*** Opening of Information ***
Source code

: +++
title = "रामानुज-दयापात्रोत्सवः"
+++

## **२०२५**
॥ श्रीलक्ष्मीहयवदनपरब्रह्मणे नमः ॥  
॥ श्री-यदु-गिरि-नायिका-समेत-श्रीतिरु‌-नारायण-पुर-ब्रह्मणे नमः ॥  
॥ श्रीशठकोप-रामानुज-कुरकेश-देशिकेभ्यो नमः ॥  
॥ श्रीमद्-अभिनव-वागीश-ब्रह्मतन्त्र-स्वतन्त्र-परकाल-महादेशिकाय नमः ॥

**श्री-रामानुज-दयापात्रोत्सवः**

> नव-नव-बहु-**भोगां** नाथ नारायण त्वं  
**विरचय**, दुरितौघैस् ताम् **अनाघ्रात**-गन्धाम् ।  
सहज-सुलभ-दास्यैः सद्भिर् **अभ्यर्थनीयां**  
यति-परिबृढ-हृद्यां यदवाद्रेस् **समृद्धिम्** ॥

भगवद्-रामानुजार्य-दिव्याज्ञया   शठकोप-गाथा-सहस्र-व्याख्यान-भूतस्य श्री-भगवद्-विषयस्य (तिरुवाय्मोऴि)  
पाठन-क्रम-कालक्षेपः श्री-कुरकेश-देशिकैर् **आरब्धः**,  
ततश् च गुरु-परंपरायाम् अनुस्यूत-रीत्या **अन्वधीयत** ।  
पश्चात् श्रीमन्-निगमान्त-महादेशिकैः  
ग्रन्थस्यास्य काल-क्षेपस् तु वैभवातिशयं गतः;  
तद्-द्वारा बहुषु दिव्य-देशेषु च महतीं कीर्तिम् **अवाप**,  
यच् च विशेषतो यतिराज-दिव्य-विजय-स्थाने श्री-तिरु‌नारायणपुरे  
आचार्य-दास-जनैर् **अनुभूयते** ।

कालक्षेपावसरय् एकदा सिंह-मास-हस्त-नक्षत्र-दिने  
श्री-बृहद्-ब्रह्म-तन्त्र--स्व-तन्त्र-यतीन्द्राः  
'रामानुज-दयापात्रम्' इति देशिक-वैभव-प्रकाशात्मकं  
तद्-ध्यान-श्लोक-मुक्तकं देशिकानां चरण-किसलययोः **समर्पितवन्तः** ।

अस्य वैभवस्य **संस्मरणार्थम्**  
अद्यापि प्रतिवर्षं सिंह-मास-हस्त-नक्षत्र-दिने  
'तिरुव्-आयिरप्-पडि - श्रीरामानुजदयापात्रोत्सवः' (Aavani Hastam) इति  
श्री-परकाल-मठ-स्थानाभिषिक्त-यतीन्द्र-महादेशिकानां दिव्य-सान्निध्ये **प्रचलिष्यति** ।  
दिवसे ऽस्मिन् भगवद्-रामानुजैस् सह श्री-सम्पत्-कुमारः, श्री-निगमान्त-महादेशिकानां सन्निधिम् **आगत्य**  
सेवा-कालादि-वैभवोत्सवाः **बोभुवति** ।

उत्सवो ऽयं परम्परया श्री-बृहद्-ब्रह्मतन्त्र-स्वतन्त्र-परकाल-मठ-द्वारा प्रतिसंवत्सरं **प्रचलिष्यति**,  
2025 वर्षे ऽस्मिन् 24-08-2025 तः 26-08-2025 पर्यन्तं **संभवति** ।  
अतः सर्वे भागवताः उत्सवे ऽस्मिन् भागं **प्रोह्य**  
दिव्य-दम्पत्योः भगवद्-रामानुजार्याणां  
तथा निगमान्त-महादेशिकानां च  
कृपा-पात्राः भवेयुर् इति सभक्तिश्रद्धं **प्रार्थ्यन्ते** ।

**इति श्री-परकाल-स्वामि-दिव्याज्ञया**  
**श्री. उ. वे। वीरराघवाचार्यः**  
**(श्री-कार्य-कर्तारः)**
*** Close of Information ***
Determine, please, how many lines hold "भगवद" in the records, and give that number by itself.

• **Response to this task**
3